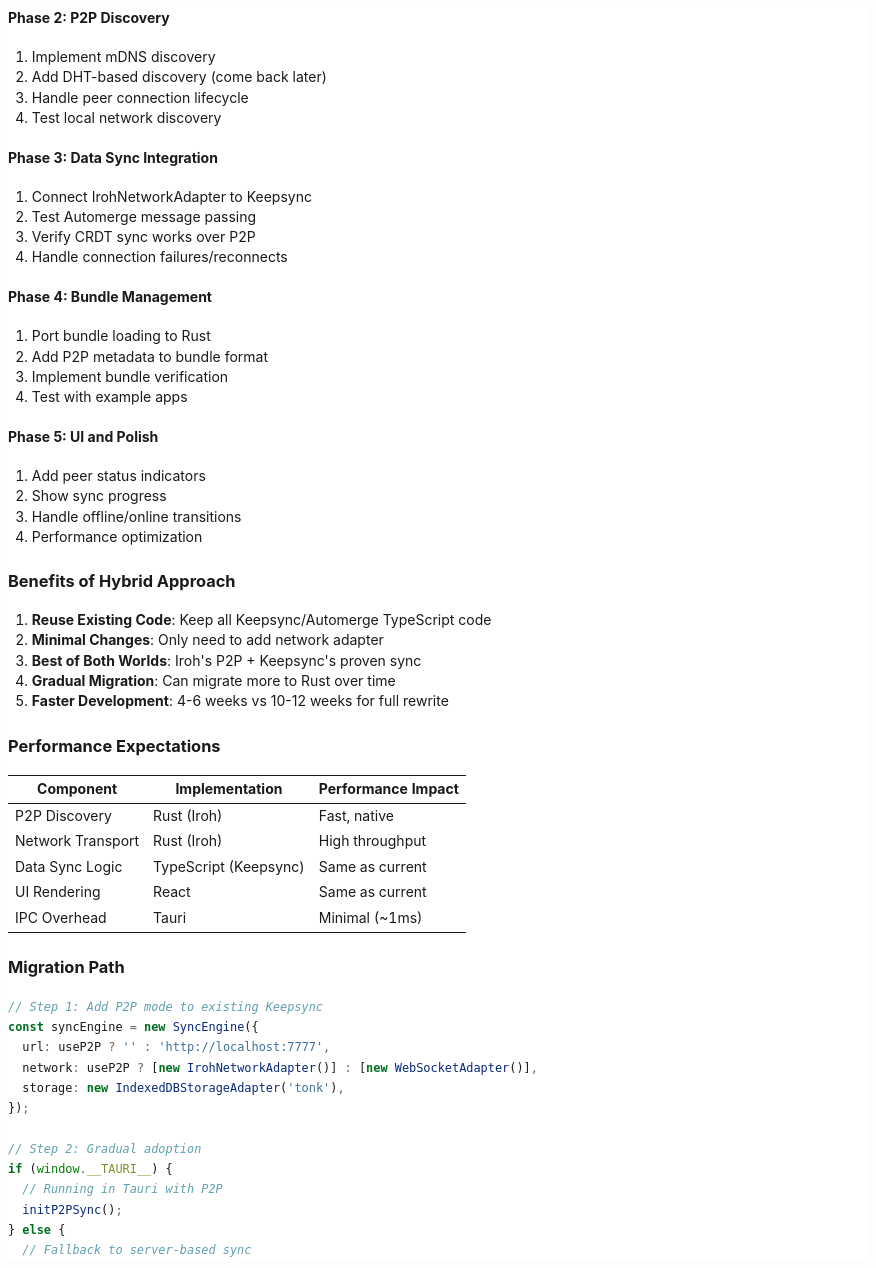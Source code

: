 #### Phase 2: P2P Discovery

1. Implement mDNS discovery
2. Add DHT-based discovery (come back later)
3. Handle peer connection lifecycle
4. Test local network discovery

#### Phase 3: Data Sync Integration

1. Connect IrohNetworkAdapter to Keepsync
2. Test Automerge message passing
3. Verify CRDT sync works over P2P
4. Handle connection failures/reconnects

#### Phase 4: Bundle Management

1. Port bundle loading to Rust
2. Add P2P metadata to bundle format
3. Implement bundle verification
4. Test with example apps

#### Phase 5: UI and Polish

1. Add peer status indicators
2. Show sync progress
3. Handle offline/online transitions
4. Performance optimization

### Benefits of Hybrid Approach

1. **Reuse Existing Code**: Keep all Keepsync/Automerge TypeScript code
2. **Minimal Changes**: Only need to add network adapter
3. **Best of Both Worlds**: Iroh's P2P + Keepsync's proven sync
4. **Gradual Migration**: Can migrate more to Rust over time
5. **Faster Development**: 4-6 weeks vs 10-12 weeks for full rewrite

### Performance Expectations

| Component         | Implementation        | Performance Impact |
| ----------------- | --------------------- | ------------------ |
| P2P Discovery     | Rust (Iroh)           | Fast, native       |
| Network Transport | Rust (Iroh)           | High throughput    |
| Data Sync Logic   | TypeScript (Keepsync) | Same as current    |
| UI Rendering      | React                 | Same as current    |
| IPC Overhead      | Tauri                 | Minimal (~1ms)     |

### Migration Path

```typescript
// Step 1: Add P2P mode to existing Keepsync
const syncEngine = new SyncEngine({
  url: useP2P ? '' : 'http://localhost:7777',
  network: useP2P ? [new IrohNetworkAdapter()] : [new WebSocketAdapter()],
  storage: new IndexedDBStorageAdapter('tonk'),
});

// Step 2: Gradual adoption
if (window.__TAURI__) {
  // Running in Tauri with P2P
  initP2PSync();
} else {
  // Fallback to server-based sync
```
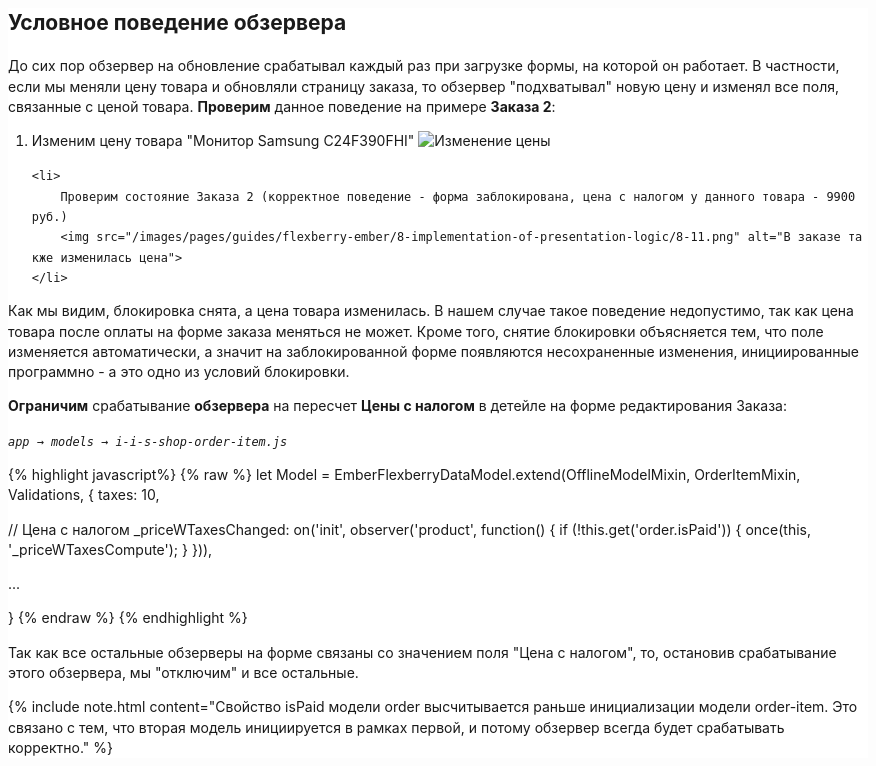 
## Условное поведение обзервера

До сих пор обзервер на обновление срабатывал каждый раз при загрузке формы, на которой он работает. В частности, если мы меняли цену товара и обновляли страницу заказа, то обзервер "подхватывал" новую цену и изменял все поля, связанные с ценой товара. **Проверим** данное поведение на примере **Заказа 2**:

<ol>
    <li>
        Изменим цену товара "Монитор Samsung C24F390FHI"
        <img src="/images/pages/guides/flexberry-ember/8-implementation-of-presentation-logic/8-10.png" alt="Изменение цены">
    </li>

    <li>
        Проверим состояние Заказа 2 (корректное поведение - форма заблокирована, цена с налогом у данного товара - 9900 руб.)
        <img src="/images/pages/guides/flexberry-ember/8-implementation-of-presentation-logic/8-11.png" alt="В заказе также изменилась цена">
    </li>
</ol>

Как мы видим, блокировка снята, а цена товара изменилась. В нашем случае такое поведение недопустимо, так как цена товара после оплаты на форме заказа меняться не может. Кроме того, снятие блокировки объясняется тем, что поле изменяется автоматически, а значит на заблокированной форме появляются несохраненные изменения, инициированные программно - а это одно из условий блокировки.

**Ограничим** срабатывание **обзервера** на пересчет **Цены с налогом** в детейле на форме редактирования Заказа:

*`app → models → i-i-s-shop-order-item.js`*

{% highlight javascript%}
{% raw %}
let Model = EmberFlexberryDataModel.extend(OfflineModelMixin, OrderItemMixin, Validations, {
  taxes: 10,

  // Цена с налогом
  _priceWTaxesChanged: on('init', observer('product', function() {
    if (!this.get('order.isPaid')) {
      once(this, '_priceWTaxesCompute');
    }
  })),

  ...

}
{% endraw %}
{% endhighlight %}

Так как все остальные обзерверы на форме связаны со значением поля "Цена с налогом", то, остановив срабатывание этого обзервера, мы "отключим" и все остальные. 

{% include note.html content="Свойство isPaid модели order высчитывается раньше инициализации модели order-item. Это связано с тем, что вторая модель инициируется в рамках первой, и потому обзервер всегда будет срабатывать корректно." %}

++++++

## PROBLEM:
Where does the string "Step" appear in the records above? Show every line that holds it.

## TASK ANSWER:
// Step 1: Add P2P mode to existing Keepsync
// Step 2: Gradual adoption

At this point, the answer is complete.